February 26, 2015 at 12:07 pm
I have tables in database where a VARCHAR(50) string is unique identifier. The database currently has an integer identity column as clustered primary key, and there's a non-clustered index on string column. The customer always queries based on a defined set of the identifier (string) column.
I wonder if someone sees an advantage of adding a persisted computed column to the table as the checksum of the string column, and then create a non-clustered index on the checksum and the string. When a customer requests data, we would compute the checksum of the customer provided identifier and add to the where clause or join, that the checksum and string must match.
Will SQL Server perform checksum check (integer) and only if it succeeds, perform the string check, in which case I see an advantage of added the checksum column? Or will SQL Server always check for both the checksum and string, in which case the additional column only adds unnecessary overhead? To note is the fact that the table(s) will have millions of rows, but the customer will request data for at at most, 100 or so identifiers.
February 26, 2015 at 12:20 pm
Is there a problem just letting them query the column directly?
February 26, 2015 at 12:29 pm
There is no problem letting them query the string directly. I'm mostly interested on the performance, though.
February 26, 2015 at 1:25 pm
Either cluster directly on the string itself. Or, if you don't want to do, encode the string into an int (or smallint if you have less than ~20,000 values) and cluster on that. Clustering on identity is often very damaging to overall performance.
For example:
CREATE TABLE dbo.strings (
string_id int IDENTITY(1, 1),
string varchar(50)
)
In the main table:
string_id int
You might also store the string, denormalized, in the main table as well.
For lookups:
SELECT ...
FROM main_table
WHERE
string_id IN (SELECT string_id FROM strings WHERE string IN ('<list of string values to lookup'>))
Edit: This code is intended only for use IF you decide to use an encoded number to represent the string value in the lead column of the clustering index.
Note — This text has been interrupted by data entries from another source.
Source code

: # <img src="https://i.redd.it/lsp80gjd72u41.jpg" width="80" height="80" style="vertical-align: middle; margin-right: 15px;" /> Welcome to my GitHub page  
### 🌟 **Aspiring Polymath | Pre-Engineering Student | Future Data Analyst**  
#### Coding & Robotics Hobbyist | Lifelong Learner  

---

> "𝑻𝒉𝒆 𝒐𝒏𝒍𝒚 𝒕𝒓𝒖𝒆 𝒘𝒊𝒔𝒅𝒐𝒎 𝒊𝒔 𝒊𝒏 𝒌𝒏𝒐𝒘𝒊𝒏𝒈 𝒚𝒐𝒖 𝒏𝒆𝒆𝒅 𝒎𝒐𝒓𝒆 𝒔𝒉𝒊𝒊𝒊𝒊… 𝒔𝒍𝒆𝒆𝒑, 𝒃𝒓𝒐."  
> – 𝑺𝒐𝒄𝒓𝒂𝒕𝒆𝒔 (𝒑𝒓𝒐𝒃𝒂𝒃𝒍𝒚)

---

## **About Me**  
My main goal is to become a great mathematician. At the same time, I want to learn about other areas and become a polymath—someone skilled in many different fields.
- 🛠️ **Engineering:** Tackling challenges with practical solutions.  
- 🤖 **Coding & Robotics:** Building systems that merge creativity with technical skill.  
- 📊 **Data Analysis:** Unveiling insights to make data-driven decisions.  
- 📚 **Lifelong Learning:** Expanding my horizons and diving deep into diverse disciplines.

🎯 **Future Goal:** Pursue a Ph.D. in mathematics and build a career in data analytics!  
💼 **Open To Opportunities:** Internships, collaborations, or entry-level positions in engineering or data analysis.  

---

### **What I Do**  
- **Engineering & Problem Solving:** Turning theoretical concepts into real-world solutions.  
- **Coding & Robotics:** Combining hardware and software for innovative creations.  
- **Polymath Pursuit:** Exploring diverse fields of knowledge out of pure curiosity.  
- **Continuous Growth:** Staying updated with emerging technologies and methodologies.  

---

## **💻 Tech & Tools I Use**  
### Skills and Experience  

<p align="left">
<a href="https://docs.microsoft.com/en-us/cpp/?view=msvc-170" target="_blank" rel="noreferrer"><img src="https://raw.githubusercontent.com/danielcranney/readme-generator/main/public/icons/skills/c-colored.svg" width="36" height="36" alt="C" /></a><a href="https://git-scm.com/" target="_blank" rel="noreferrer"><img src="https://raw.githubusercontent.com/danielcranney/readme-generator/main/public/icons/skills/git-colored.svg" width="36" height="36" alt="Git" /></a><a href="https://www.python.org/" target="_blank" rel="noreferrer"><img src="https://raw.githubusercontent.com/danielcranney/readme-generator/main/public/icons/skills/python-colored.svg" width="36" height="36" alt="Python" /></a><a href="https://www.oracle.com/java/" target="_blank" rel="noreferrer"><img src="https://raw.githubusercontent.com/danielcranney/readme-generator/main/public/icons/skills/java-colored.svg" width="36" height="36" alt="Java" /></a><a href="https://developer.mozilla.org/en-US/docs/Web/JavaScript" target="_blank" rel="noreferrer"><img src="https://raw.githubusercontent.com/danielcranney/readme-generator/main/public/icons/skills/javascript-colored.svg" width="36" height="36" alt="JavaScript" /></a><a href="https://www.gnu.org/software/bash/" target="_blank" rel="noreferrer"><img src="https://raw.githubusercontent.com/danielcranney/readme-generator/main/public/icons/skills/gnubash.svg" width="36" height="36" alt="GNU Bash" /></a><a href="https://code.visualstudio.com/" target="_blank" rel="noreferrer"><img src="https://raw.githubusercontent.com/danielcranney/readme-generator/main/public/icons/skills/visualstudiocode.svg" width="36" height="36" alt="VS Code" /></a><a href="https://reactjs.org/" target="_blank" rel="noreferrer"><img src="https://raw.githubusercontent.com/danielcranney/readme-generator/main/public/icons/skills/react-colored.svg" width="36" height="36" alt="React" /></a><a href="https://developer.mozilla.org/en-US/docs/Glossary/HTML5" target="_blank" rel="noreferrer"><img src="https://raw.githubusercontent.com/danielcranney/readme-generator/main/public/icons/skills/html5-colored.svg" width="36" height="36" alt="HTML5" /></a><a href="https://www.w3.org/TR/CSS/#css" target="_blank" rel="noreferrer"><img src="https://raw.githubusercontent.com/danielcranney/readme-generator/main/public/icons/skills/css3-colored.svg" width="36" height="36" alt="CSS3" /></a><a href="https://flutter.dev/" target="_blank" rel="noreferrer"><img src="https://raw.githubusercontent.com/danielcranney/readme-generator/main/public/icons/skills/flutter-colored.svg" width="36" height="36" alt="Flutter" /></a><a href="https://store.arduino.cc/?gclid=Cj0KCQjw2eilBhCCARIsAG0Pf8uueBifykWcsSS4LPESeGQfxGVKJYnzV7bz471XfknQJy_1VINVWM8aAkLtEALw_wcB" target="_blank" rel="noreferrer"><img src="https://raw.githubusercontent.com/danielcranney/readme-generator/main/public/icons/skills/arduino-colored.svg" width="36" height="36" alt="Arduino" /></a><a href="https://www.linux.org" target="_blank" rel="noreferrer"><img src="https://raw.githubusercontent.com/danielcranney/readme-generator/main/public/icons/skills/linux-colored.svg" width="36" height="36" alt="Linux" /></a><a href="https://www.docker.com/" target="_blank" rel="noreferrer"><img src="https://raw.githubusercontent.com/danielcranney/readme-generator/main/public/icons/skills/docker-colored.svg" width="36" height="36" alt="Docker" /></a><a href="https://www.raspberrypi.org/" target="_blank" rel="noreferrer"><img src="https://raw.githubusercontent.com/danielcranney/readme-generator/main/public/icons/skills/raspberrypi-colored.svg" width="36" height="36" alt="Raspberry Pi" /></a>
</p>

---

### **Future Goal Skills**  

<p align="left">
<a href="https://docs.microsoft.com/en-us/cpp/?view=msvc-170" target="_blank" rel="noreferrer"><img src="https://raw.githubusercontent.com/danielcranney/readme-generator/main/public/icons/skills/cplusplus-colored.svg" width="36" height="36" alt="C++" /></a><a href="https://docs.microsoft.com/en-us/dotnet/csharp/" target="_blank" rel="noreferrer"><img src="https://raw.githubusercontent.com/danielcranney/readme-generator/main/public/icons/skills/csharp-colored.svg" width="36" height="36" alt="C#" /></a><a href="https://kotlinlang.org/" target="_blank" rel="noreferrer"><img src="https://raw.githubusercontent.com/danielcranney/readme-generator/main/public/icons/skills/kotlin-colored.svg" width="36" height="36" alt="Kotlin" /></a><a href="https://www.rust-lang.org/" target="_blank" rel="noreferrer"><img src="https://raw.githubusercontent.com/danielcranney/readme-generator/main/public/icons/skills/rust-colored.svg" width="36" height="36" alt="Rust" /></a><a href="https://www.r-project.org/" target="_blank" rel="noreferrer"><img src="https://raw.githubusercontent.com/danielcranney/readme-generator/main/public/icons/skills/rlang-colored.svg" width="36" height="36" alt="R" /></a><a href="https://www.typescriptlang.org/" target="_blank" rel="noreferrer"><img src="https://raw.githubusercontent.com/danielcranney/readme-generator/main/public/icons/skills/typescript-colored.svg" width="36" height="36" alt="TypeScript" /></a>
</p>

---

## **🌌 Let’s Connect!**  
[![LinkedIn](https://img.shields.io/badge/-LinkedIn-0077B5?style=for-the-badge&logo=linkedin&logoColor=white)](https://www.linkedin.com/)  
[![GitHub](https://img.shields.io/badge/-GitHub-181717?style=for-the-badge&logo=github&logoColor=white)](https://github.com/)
If you use the actual string itself, just code the WHERE condition normally:
WHERE string IN (...list_of_string_values_to_match...)
SQL DBA,SQL Server MVP(07, 08, 09) "It's a dog-eat-dog world, and I'm wearing Milk-Bone underwear." "Norm", on "Cheers". Also from "Cheers", from "Carla": "You need to know 3 things about Tortelli men: Tortelli men draw women like flies; Tortelli men treat women like flies; Tortelli men's brains are in their flies".
February 26, 2015 at 1:40 pm
I have done this in order to avoid having to create an index on the string column.
Since this column is a unique identifier, you would probably still need a unique index or or unique constraint, so I doubt you would see much benefit.
February 26, 2015 at 1:56 pm
N_Muller (2/26/2015)
There is no problem letting them query the string directly. I'm mostly interested on the performance, though.
Well... what's the current performance. Can you post the execution plan? What's the T-SQL query. How many records do you have in that column, and how selective are they.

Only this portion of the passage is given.